EXERCISE DIRECTIONS.
In the records below, find each line with the word "books" and copy it.

Document images with source code:
★ ★ ★ ★ ★ ★ ★
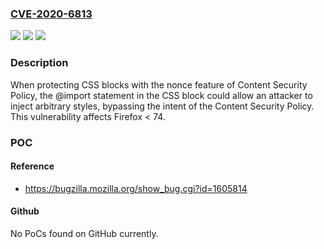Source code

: ### [CVE-2020-6813](https://cve.mitre.org/cgi-bin/cvename.cgi?name=CVE-2020-6813)
![](https://img.shields.io/static/v1?label=Product&message=Firefox&color=blue)
![](https://img.shields.io/static/v1?label=Version&message=%3C%2074%20&color=brighgreen)
![](https://img.shields.io/static/v1?label=Vulnerability&message=%40import%20statements%20in%20CSS%20could%20bypass%20the%20Content%20Security%20Policy%20nonce%20feature&color=brighgreen)

### Description

When protecting CSS blocks with the nonce feature of Content Security Policy, the @import statement in the CSS block could allow an attacker to inject arbitrary styles, bypassing the intent of the Content Security Policy. This vulnerability affects Firefox < 74.

### POC

#### Reference
- https://bugzilla.mozilla.org/show_bug.cgi?id=1605814

#### Github
No PoCs found on GitHub currently.

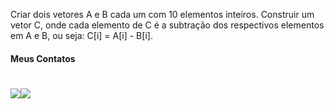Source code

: Criar dois vetores A e B cada um com 10 elementos inteiros. Construir um vetor C, onde cada elemento de C é a subtração dos respectivos elementos em A e B, ou seja: C[i] = A[i] - B[i].
		

#### Meus Contatos
# <a href = "mailto:joaodedeusrsfilho@gmail.com"><img src="https://img.shields.io/badge/-Gmail-%23333?style=for-the-badge&logo=gmail&logoColor=white" target="_blank"></a><a href="https://www.linkedin.com/in/joaodedeusrsfilho" target="_blank"><img src="https://img.shields.io/badge/-LinkedIn-%230077B5?style=for-the-badge&logo=linkedin&logoColor=white" target="_blank"></a> 

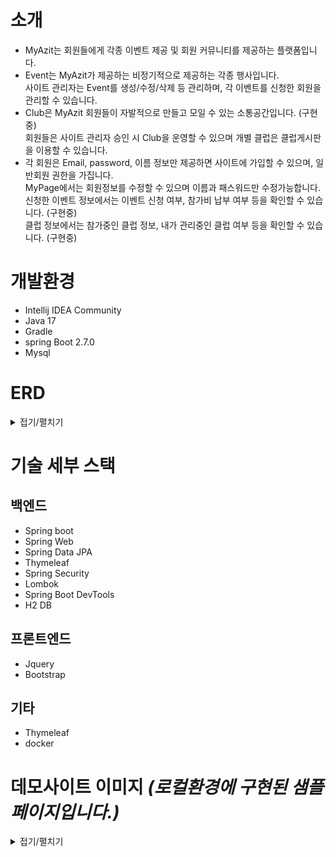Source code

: # 소개
 * MyAzit는 회원들에게 각종 이벤트 제공 및 회원 커뮤니티를 제공하는 플랫폼입니다.
 * Event는 MyAzit가 제공하는 비정기적으로 제공하는 각종 행사입니다.<br>
   사이트 관리자는 Event를 생성/수정/삭제 등 관리하며, 각 이벤트를 신청한 회원을 관리할 수 있습니다.
 * Club은 MyAzit 회원들이 자발적으로 만들고 모일 수 있는 소통공간입니다. (구현중)<br>
   회원들은 사이트 관리자 승인 시 Club을 운영할 수 있으며 개별 클럽은 클럽게시판을 이용할 수 있습니다.
 * 각 회원은 Email, password, 이름 정보만 제공하면 사이트에 가입할 수 있으며, 일반회원 권한을 가집니다.<br>
   MyPage에서는 회원정보를 수정할 수 있으며 이름과 패스워드만 수정가능합니다. <br>
   신청한 이벤트 정보에서는 이벤트 신청 여부, 참가비 납부 여부 등을 확인할 수 있습니다. (구현중)<br>
   클럽 정보에서는 참가중인 클럽 정보, 내가 관리중인 클럽 여부 등을 확인할 수 있습니다. (구현중)
 
 
# 개발환경
* Intellij IDEA Community
* Java 17
* Gradle
* spring Boot 2.7.0
* Mysql

# ERD
<details>
 <summary>접기/펼치기</summary>
 
![ERD](https://user-images.githubusercontent.com/126640838/235389975-18c5eff3-f663-4b72-8d98-5b87e2fabf89.svg)
</details>


# 기술 세부 스택
 ## 백엔드
   * Spring boot
   * Spring Web
   * Spring Data JPA
   * Thymeleaf
   * Spring Security
   * Lombok
   * Spring Boot DevTools
   * H2 DB

  ## 프론트엔드
   * Jquery
   * Bootstrap
 
  ## 기타
  * Thymeleaf
  * docker

# 데모사이트 이미지 *(로컬환경에 구현된 샘플 페이지입니다.)*
<details>
 <summary>접기/펼치기</summary>
 
## 이벤트 관리자페이지
![이벤트 관리페이지](https://user-images.githubusercontent.com/126640838/235391627-4e4df600-49ce-4bc0-b6ba-822dfb5dcf60.PNG)

## 이벤트별 관리페이지
![이벤트별 관리페이지](https://user-images.githubusercontent.com/126640838/235391690-81c3bc4a-82ce-49c1-bec9-81704762c921.PNG)

## 계정정보 관리페이지
![계정관리페이지](https://user-images.githubusercontent.com/126640838/235391703-9803e76b-006b-4d7c-9871-916127e51de6.PNG)
 </details>
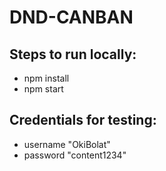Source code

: # DND-CANBAN

## Steps to run locally:
- npm install
- npm start

## Credentials for testing:
- username "OkiBolat"
- password "content1234"
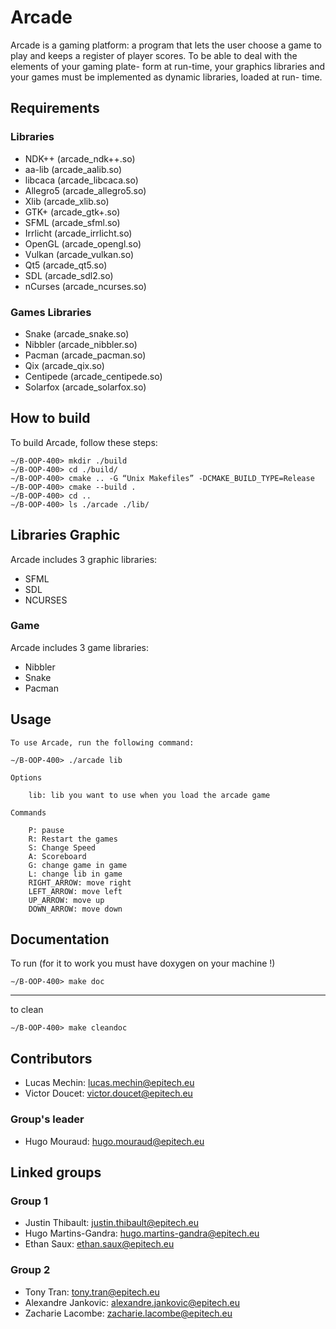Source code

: # **Arcade**

Arcade is a gaming platform: a program that lets the user choose a game to play and keeps a register of
player scores.
To be able to deal with the elements of your gaming plate-
form at run-time, your graphics libraries and your games
must be implemented as dynamic libraries, loaded at run-
time.

## **Requirements**

### **Libraries**
- NDK++ (arcade_ndk++.so)
- aa-lib (arcade_aalib.so)
- libcaca (arcade_libcaca.so)
- Allegro5 (arcade_allegro5.so)
- Xlib (arcade_xlib.so)
- GTK+ (arcade_gtk+.so)
- SFML (arcade_sfml.so)
- Irrlicht (arcade_irrlicht.so)
- OpenGL (arcade_opengl.so)
- Vulkan (arcade_vulkan.so)
- Qt5 (arcade_qt5.so)
- SDL (arcade_sdl2.so)
- nCurses (arcade_ncurses.so)

### **Games Libraries**
- Snake (arcade_snake.so)
- Nibbler (arcade_nibbler.so)
- Pacman (arcade_pacman.so)
- Qix (arcade_qix.so)
- Centipede (arcade_centipede.so)
- Solarfox (arcade_solarfox.so)

## **How to build**

To build Arcade, follow these steps:

    ∼/B-OOP-400> mkdir ./build
    ∼/B-OOP-400> cd ./build/
    ∼/B-OOP-400> cmake .. -G “Unix Makefiles” -DCMAKE_BUILD_TYPE=Release
    ∼/B-OOP-400> cmake --build .
    ∼/B-OOP-400> cd ..
    ∼/B-OOP-400> ls ./arcade ./lib/

## **Libraries Graphic**


Arcade includes 3 graphic libraries:

- SFML
- SDL
- NCURSES

### **Game**

Arcade includes 3 game libraries:

- Nibbler
- Snake
- Pacman

## **Usage**

    To use Arcade, run the following command:

    ∼/B-OOP-400> ./arcade lib

    Options

        lib: lib you want to use when you load the arcade game

    Commands

        P: pause
        R: Restart the games
        S: Change Speed
        A: Scoreboard
        G: change game in game
        L: change lib in game
        RIGHT_ARROW: move right
        LEFT_ARROW: move left
        UP_ARROW: move up
        DOWN_ARROW: move down

## **Documentation**

To run (for it to work you must have doxygen on your machine !)

    ∼/B-OOP-400> make doc
___________________________________________________________________________________________________________________________________________________
to clean

    ∼/B-OOP-400> make cleandoc

## **Contributors**

- Lucas Mechin: lucas.mechin@epitech.eu
- Victor Doucet: victor.doucet@epitech.eu
### **Group's leader**
- Hugo Mouraud: hugo.mouraud@epitech.eu

## **Linked groups**
### **Group 1**
- Justin Thibault: justin.thibault@epitech.eu
- Hugo Martins-Gandra: hugo.martins-gandra@epitech.eu
- Ethan Saux: ethan.saux@epitech.eu
### **Group 2**
- Tony Tran: tony.tran@epitech.eu
- Alexandre Jankovic: alexandre.jankovic@epitech.eu
- Zacharie Lacombe: zacharie.lacombe@epitech.eu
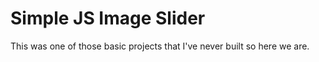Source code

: # Simple JS Image Slider

This was one of those basic projects that I've never built so here we are. 

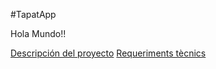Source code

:#TapatApp

Hola Mundo!!

[Descripción del proyecto](DeskTop.md)
[Requeriments tècnics](req.tècnics.md)
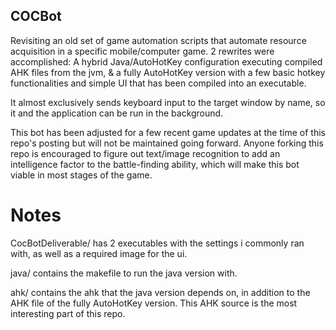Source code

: ## COCBot
Revisiting an old set of game automation scripts that automate resource acquisition in a specific mobile/computer game. 2 rewrites were accomplished: A hybrid Java/AutoHotKey configuration executing compiled AHK files from the jvm, &amp; a fully AutoHotKey version with a few basic hotkey functionalities and simple UI that has been compiled into an executable. 

It almost exclusively sends keyboard input to the target window by name, so it and the application can be run in the background.

This bot has been adjusted for a few recent game updates at the time of this repo's posting but will not be maintained going forward. Anyone forking this repo is encouraged to figure out text/image recognition to add an intelligence factor to the battle-finding ability, which will make this bot viable in most stages of the game.

# Notes

CocBotDeliverable/ has 2 executables with the settings i commonly ran with, as well as a required image for the ui.

java/ contains the makefile to run the java version with.

ahk/ contains the ahk that the java version depends on, in addition to the AHK file of the fully AutoHotKey version. This AHK source is the most interesting part of this repo. 
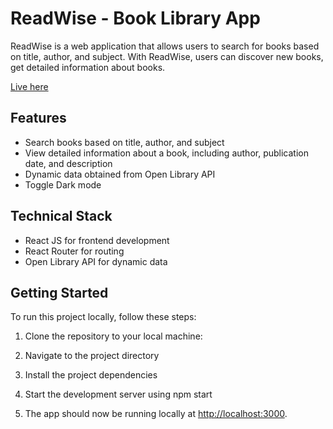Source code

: # ReadWise - Book Library App

ReadWise is a web application that allows users to search for books based on title, author, and subject. With ReadWise, users can discover new books, get detailed information about books.

<a href='https://readwise-book-library-app-sm.netlify.app/'>Live here </a>

## Features

- Search books based on title, author, and subject
- View detailed information about a book, including author, publication date, and description
- Dynamic data obtained from Open Library API
- Toggle Dark mode

## Technical Stack

- React JS for frontend development
- React Router for routing
- Open Library API for dynamic data

## Getting Started

To run this project locally, follow these steps:

1. Clone the repository to your local machine:

2. Navigate to the project directory

3. Install the project dependencies

4. Start the development server using npm start

5. The app should now be running locally at [http://localhost:3000](http://localhost:3000).
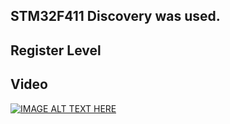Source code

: ## STM32F411 Discovery was used.
## Register Level
## Video 
[![IMAGE ALT TEXT HERE](https://img.youtube.com/vi/X9T0ZND_eZc/0.jpg)](https://youtu.be/X9T0ZND_eZc)
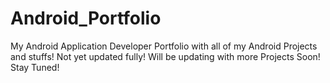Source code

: # Android_Portfolio
My Android Application Developer Portfolio with all of my Android Projects and stuffs! Not yet updated fully! Will be updating with more Projects Soon! Stay Tuned!
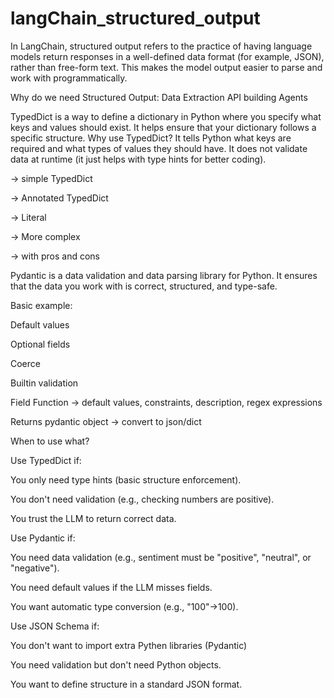﻿# langChain_structured_output

In LangChain, structured output refers to the practice of having language models return
responses in a well-defined data format (for example, JSON), rather than free-form text. This
makes the model output easier to parse and work with programmatically.


Why do we need Structured Output: 
Data Extraction
API building
Agents


TypedDict is a way to define a dictionary in Python where you specify what keys and values
should exist. It helps ensure that your dictionary follows a specific structure.
Why use TypedDict?
It tells Python what keys are required and what types of values they should have.
It does not validate data at runtime (it just helps with type hints for better coding).

-> simple TypedDict

-> Annotated TypedDict

-> Literal

-> More complex 

-> with pros and cons


Pydantic is a data validation and data parsing library for Python. It ensures that the data you
work with is correct, structured, and type-safe.

Basic example:

Default values

Optional fields

Coerce

Builtin validation

Field Function -> default values, constraints, description, regex
expressions

Returns pydantic object -> convert to json/dict


When to use what?

Use TypedDict if:

You only need type hints (basic structure enforcement).

You don't need validation (e.g., checking numbers are positive).

You trust the LLM to return correct data.


Use Pydantic if:

You need data validation (e.g., sentiment must be "positive", "neutral", or "negative").

You need default values if the LLM misses fields.

You want automatic type conversion (e.g., "100"->100).


Use JSON Schema if:

You don't want to import extra Pythen libraries (Pydantic)

You need validation but don't need Python objects.

You want to define structure in a standard JSON format.

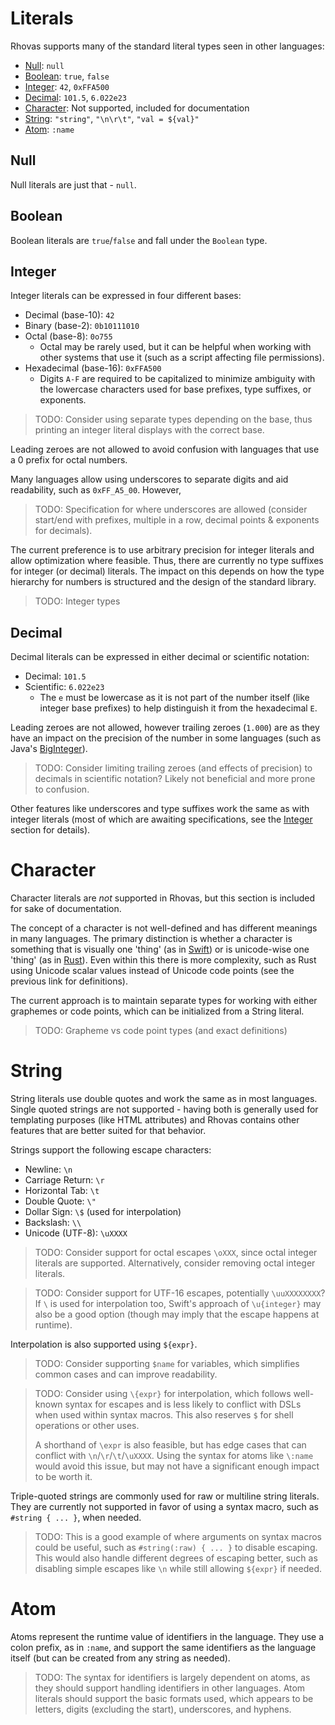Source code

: # Literals

Rhovas supports many of the standard literal types seen in other languages:

 - [Null](#Null): `null`
 - [Boolean](#Boolean): `true`, `false`
 - [Integer](#Integer): `42`, `0xFFA500`
 - [Decimal](#Decimal): `101.5`, `6.022e23`
 - [Character](#Character): Not supported, included for documentation
 - [String](#String): `"string"`, `"\n\r\t"`, `"val = ${val}"`
 - [Atom](#Atom): `:name`

## Null

Null literals are just that - `null`.

## Boolean

Boolean literals are `true`/`false` and fall under the `Boolean` type.

## Integer

Integer literals can be expressed in four different bases:

 - Decimal (base-10): `42`
 - Binary (base-2): `0b10111010`
 - Octal (base-8): `0o755`
    - Octal may be rarely used, but it can be helpful when working with other
      systems that use it (such as a script affecting file permissions).
 - Hexadecimal (base-16): `0xFFA500`
    - Digits `A-F` are required to be capitalized to minimize ambiguity with the
      lowercase characters used for base prefixes, type suffixes, or exponents.

> TODO: Consider using separate types depending on the base, thus printing an
> integer literal displays with the correct base.

Leading zeroes are not allowed to avoid confusion with languages that use a 0
prefix for octal numbers.

Many languages allow using underscores to separate digits and aid readability,
such as `0xFF_A5_00`. However, 

> TODO: Specification for where underscores are allowed (consider start/end
> with prefixes, multiple in a row, decimal points & exponents for decimals).

The current preference is to use arbitrary precision for integer literals and
allow optimization where feasible. Thus, there are currently no type suffixes 
for integer (or decimal) literals. The impact on this depends on how the type
hierarchy for numbers is structured and the design of the standard library.

> TODO: Integer types

## Decimal

Decimal literals can be expressed in either decimal or scientific notation:

 - Decimal: `101.5`
 - Scientific: `6.022e23`
    - The `e` must be lowercase as it is not part of the number itself (like
      integer base prefixes) to help distinguish it from the hexadecimal `E`.

Leading zeroes are not allowed, however trailing zeroes (`1.000`) are as they
have an impact on the precision of the number in some languages (such as Java's
[BigInteger](https://docs.oracle.com/javase/8/docs/api/java/math/BigInteger.html)).

> TODO: Consider limiting trailing zeroes (and effects of precision) to decimals
> in scientific notation? Likely not beneficial and more prone to confusion.

Other features like underscores and type suffixes work the same as with integer
literals (most of which are awaiting specifications, see the [Integer](#Integer)
section for details).

# Character

Character literals are *not* supported in Rhovas, but this section is included
for sake of documentation.

The concept of a character is not well-defined and has different meanings in
many languages. The primary distinction is whether a character is something that
is visually one 'thing' (as in [Swift](https://docs.swift.org/swift-book/LanguageGuide/StringsAndCharacters.html#ID293))
or is unicode-wise one 'thing' (as in [Rust](https://doc.rust-lang.org/std/primitive.char.html)).
Even within this there is more complexity, such as Rust using Unicode scalar
values instead of Unicode code points (see the previous link for definitions).

The current approach is to maintain separate types for working with either
graphemes or code points, which can be initialized from a String literal.

> TODO: Grapheme vs code point types (and exact definitions)

# String

String literals use double quotes and work the same as in most languages. Single
quoted strings are not supported - having both is generally used for templating
purposes (like HTML attributes) and Rhovas contains other features that are
better suited for that behavior.

Strings support the following escape characters:

 - Newline: `\n`
 - Carriage Return: `\r`
 - Horizontal Tab: `\t`
 - Double Quote: `\"`
 - Dollar Sign: `\$` (used for interpolation)
 - Backslash: `\\`
 - Unicode (UTF-8): `\uXXXX`

> TODO: Consider support for octal escapes `\oXXX`, since octal integer literals
> are supported. Alternatively, consider removing octal integer literals.

> TODO: Consider support for UTF-16 escapes, potentially `\uuXXXXXXXX`? If `\`
> is used for interpolation too, Swift's approach of `\u{integer}` may also be
> a good option (though may imply that the escape happens at runtime).

Interpolation is also supported using `${expr}`.

> TODO: Consider supporting `$name` for variables, which simplifies common cases
> and can improve readability.

> TODO: Consider using `\{expr}` for interpolation, which follows well-known
> syntax for escapes and is less likely to conflict with DSLs when used within
> syntax macros. This also reserves `$` for shell operations or other uses.
> 
> A shorthand of `\expr` is also feasible, but has edge cases that can conflict
> with `\n`/`\r`/`\t`/`\uXXXX`. Using the syntax for atoms like `\:name` would
> avoid this issue, but may not have a significant enough impact to be worth it.

Triple-quoted strings are commonly used for raw or multiline string literals.
They are currently not supported in favor of using a syntax macro, such as
`#string { ... }`, when needed.

> TODO: This is a good example of where arguments on syntax macros could be
> useful, such as `#string(:raw) { ... }` to disable escaping. This would also
> handle different degrees of escaping better, such as disabling simple escapes
> like `\n` while still allowing `${expr}` if needed.

# Atom

Atoms represent the runtime value of identifiers in the language. They use a
colon prefix, as in `:name`, and support the same identifiers as the language
itself (but can be created from any string as needed).

> TODO: The syntax for identifiers is largely dependent on atoms, as they should
> support handling identifiers in other languages. Atom literals should support
> the basic formats used, which appears to be letters, digits (excluding the
> start), underscores, and hyphens.
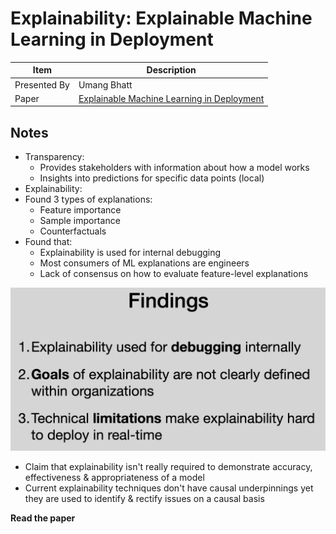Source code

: # Explainability: Explainable Machine Learning in Deployment

| Item | Description |
| --- | --- | 
| Presented By | Umang Bhatt |
| Paper | [Explainable Machine Learning in Deployment](https://dl.acm.org/doi/pdf/10.1145/3351095.3375624?download=true) |



## Notes

- Transparency:
    - Provides stakeholders with information about how a model works
    - Insights into predictions for specific data points (local)
- Explainability:
- Found 3 types of explanations:
    - Feature importance
    - Sample importance
    - Counterfactuals
- Found that:
    - Explainability is used for internal debugging
    - Most consumers of ML explanations are engineers
    - Lack of consensus on how to evaluate feature-level explanations

![AI Deployment Findings](./ai_deployment_findings.png)

- Claim that explainability isn't really required to demonstrate accuracy, effectiveness & appropriateness of a model
- Current explainability techniques don't have causal underpinnings yet they are used to identify & rectify issues on a causal basis

**Read the paper**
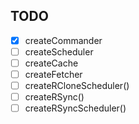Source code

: ## TODO

- [x] createCommander
- [ ] createScheduler
- [ ] createCache
- [ ] createFetcher
- [ ] createRCloneScheduler()
- [ ] createRSync()
- [ ] createRSyncScheduler()
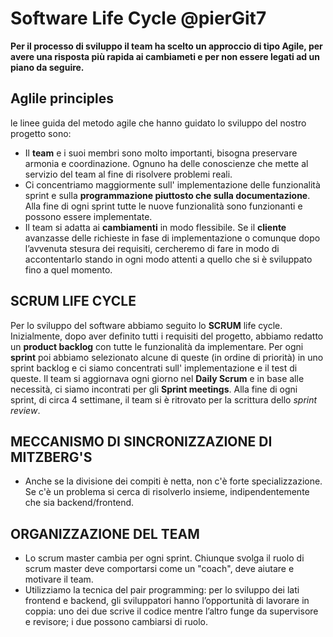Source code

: # Software Life Cycle @pierGit7

**Per il processo di sviluppo il team ha scelto un approccio di tipo Agile, per avere una risposta più rapida ai cambiameti e per non essere legati ad un  piano da seguire.**

## Aglile principles
le linee guida del metodo agile che hanno guidato lo sviluppo del nostro progetto sono:
- Il **team** e i suoi membri sono molto importanti, bisogna preservare armonia e coordinazione. Ognuno ha delle conoscienze che mette al servizio del team al fine di risolvere problemi reali.
- Ci concentriamo maggiormente sull' implementazione delle funzionalità sprint e sulla **programmazione piuttosto che sulla documentazione**. Alla fine di ogni sprint tutte le nuove funzionalità sono funzionanti e possono essere implementate.
- Il team si adatta ai **cambiamenti** in modo flessibile. Se il **cliente** avanzasse delle richieste in fase di implementazione o comunque dopo l’avvenuta stesura dei requisiti, cercheremo di fare in modo di accontentarlo stando in ogni modo attenti a quello che si è sviluppato fino a quel momento.

## SCRUM LIFE CYCLE
Per lo sviluppo del software abbiamo seguito lo **SCRUM** life cycle. Inizialmente, dopo aver definito tutti i requisiti del progetto, abbiamo redatto un **product backlog** con tutte le funzionalità da implementare. Per ogni **sprint** poi abbiamo selezionato alcune di queste (in ordine di priorità) in uno sprint backlog e ci siamo concentrati sull' implementazione e il test di queste. Il team si aggiornava ogni giorno nel **Daily Scrum** e in base alle necessità, ci siamo incontrati per gli **Sprint meetings**. Alla fine di ogni sprint, di circa 4 settimane, il team si è ritrovato per la scrittura dello *sprint review*.




## MECCANISMO DI SINCRONIZZAZIONE DI MITZBERG'S 
- Anche se la divisione dei compiti è netta, non c'è forte specializzazione. Se c'è un problema si cerca di risolverlo insieme, indipendentemente che sia backend/frontend.

## ORGANIZZAZIONE DEL TEAM
- Lo scrum master cambia per ogni sprint. Chiunque svolga il ruolo di scrum master deve comportarsi come un "coach", deve aiutare e motivare il team.
- Utilizziamo la tecnica del pair programming: per lo sviluppo dei lati frontend e backend, gli sviluppatori hanno l’opportunità di lavorare in coppia: uno dei due scrive il codice mentre l’altro funge da supervisore e revisore; i due possono cambiarsi di ruolo.
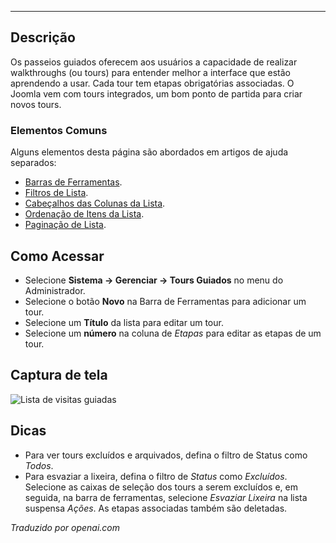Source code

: <!-- Filename: Help4.x:Guided_Tours / Display title: Tours Guiados -->

-------
## Descrição

Os passeios guiados oferecem aos usuários a capacidade de realizar walkthroughs (ou tours) para entender melhor a interface que estão aprendendo a usar. Cada tour tem etapas obrigatórias associadas. O Joomla vem com tours integrados, um bom ponto de partida para criar novos tours.

### Elementos Comuns

Alguns elementos desta página são abordados em artigos de ajuda separados:

* [Barras de Ferramentas](jdocmanual?article=help/common-elements/toolbars).
* [Filtros de Lista](jdocmanual?article=help/common-elements/list-filters).
* [Cabeçalhos das Colunas da Lista](jdocmanual?article=help/common-elements/list-column-headers).
* [Ordenação de Itens da Lista](jdocmanual?article=help/common-elements/list-ordering).
* [Paginação de Lista](jdocmanual?article=help/common-elements/list-pagination).

## Como Acessar

- Selecione **Sistema -> Gerenciar -> Tours Guiados** no menu do Administrador.
- Selecione o botão **Novo** na Barra de Ferramentas para adicionar um tour.
- Selecione um **Título** da lista para editar um tour.
- Selecione um **número** na coluna de *Etapas* para editar as etapas de um tour.

## Captura de tela

![Lista de visitas guiadas](../../../pt/images/guided-tours/guided-tours-list.png)

## Dicas

- Para ver tours excluídos e arquivados, defina o filtro de Status como *Todos*.
- Para esvaziar a lixeira, defina o filtro de *Status* como *Excluídos*. Selecione as caixas de seleção dos tours a serem excluídos e, em seguida, na barra de ferramentas, selecione *Esvaziar Lixeira* na lista suspensa *Ações*. As etapas associadas também são deletadas.

*Traduzido por openai.com*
★ ★ ★ ★ ★ ★ ★
THE COMPLETED TASK.
ReadWise is a web application that allows users to search for books based on title, author, and subject. With ReadWise, users can discover new books, get detailed information about books.
- Search books based on title, author, and subject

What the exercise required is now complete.